Go through the data and report each line that holds the string "texttt".

[Records contained in a dataset]
========
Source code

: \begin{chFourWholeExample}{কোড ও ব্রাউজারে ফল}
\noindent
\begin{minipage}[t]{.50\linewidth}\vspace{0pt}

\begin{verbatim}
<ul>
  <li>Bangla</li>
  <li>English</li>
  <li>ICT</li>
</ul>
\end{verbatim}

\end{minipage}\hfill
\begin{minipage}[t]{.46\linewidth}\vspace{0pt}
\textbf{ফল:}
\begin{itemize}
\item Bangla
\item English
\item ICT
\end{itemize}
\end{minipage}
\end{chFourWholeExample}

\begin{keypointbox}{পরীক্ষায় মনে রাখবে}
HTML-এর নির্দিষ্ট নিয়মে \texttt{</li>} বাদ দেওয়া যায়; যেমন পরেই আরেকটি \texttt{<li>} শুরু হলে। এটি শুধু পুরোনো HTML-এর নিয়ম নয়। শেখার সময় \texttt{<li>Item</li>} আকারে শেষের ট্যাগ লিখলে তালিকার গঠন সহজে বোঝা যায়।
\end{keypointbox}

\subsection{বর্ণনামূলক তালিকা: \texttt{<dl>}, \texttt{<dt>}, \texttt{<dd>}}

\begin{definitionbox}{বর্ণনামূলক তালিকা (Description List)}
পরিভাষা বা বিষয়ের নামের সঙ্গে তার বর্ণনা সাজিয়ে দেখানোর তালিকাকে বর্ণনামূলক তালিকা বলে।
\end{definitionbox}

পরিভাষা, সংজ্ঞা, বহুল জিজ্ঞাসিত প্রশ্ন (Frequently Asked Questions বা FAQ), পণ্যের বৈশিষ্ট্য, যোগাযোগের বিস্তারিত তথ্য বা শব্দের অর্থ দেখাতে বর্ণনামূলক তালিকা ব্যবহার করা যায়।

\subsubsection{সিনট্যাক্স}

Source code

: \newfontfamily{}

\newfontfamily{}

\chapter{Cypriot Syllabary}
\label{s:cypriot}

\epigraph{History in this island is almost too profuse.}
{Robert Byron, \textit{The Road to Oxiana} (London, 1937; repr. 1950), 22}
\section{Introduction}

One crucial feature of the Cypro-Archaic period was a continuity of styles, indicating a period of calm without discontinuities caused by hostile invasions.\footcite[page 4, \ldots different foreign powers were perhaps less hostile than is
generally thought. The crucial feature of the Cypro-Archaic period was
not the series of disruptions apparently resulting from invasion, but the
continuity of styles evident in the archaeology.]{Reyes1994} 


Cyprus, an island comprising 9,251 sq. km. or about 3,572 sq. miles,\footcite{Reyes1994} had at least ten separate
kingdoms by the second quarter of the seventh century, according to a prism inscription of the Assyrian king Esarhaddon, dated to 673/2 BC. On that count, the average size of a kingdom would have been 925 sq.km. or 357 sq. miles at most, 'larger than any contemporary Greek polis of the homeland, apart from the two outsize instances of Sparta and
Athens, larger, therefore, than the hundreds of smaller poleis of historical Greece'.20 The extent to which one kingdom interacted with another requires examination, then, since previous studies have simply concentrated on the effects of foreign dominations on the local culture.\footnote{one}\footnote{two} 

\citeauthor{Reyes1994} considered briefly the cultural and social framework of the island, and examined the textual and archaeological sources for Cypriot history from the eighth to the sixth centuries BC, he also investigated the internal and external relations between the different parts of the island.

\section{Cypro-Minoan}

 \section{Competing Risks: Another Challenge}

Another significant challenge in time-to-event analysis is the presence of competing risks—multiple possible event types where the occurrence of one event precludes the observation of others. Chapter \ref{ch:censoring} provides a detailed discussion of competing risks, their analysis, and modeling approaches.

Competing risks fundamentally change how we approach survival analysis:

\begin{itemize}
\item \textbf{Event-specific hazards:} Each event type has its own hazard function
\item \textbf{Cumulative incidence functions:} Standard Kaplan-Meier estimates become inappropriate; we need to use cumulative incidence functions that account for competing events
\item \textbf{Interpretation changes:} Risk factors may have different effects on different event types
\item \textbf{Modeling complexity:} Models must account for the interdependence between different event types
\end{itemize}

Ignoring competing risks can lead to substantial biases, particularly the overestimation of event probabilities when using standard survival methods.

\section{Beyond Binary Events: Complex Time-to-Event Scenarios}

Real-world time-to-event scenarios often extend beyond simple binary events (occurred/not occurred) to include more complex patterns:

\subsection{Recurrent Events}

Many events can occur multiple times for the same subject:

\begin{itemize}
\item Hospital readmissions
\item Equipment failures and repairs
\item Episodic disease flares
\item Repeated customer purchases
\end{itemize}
========
=== COMPLETED TASK ===
HTML-এর নির্দিষ্ট নিয়মে \texttt{</li>} বাদ দেওয়া যায়; যেমন পরেই আরেকটি \texttt{<li>} শুরু হলে। এটি শুধু পুরোনো HTML-এর নিয়ম নয়। শেখার সময় \texttt{<li>Item</li>} আকারে শেষের ট্যাগ লিখলে তালিকার গঠন সহজে বোঝা যায়।
\subsection{বর্ণনামূলক তালিকা: \texttt{<dl>}, \texttt{<dt>}, \texttt{<dd>}}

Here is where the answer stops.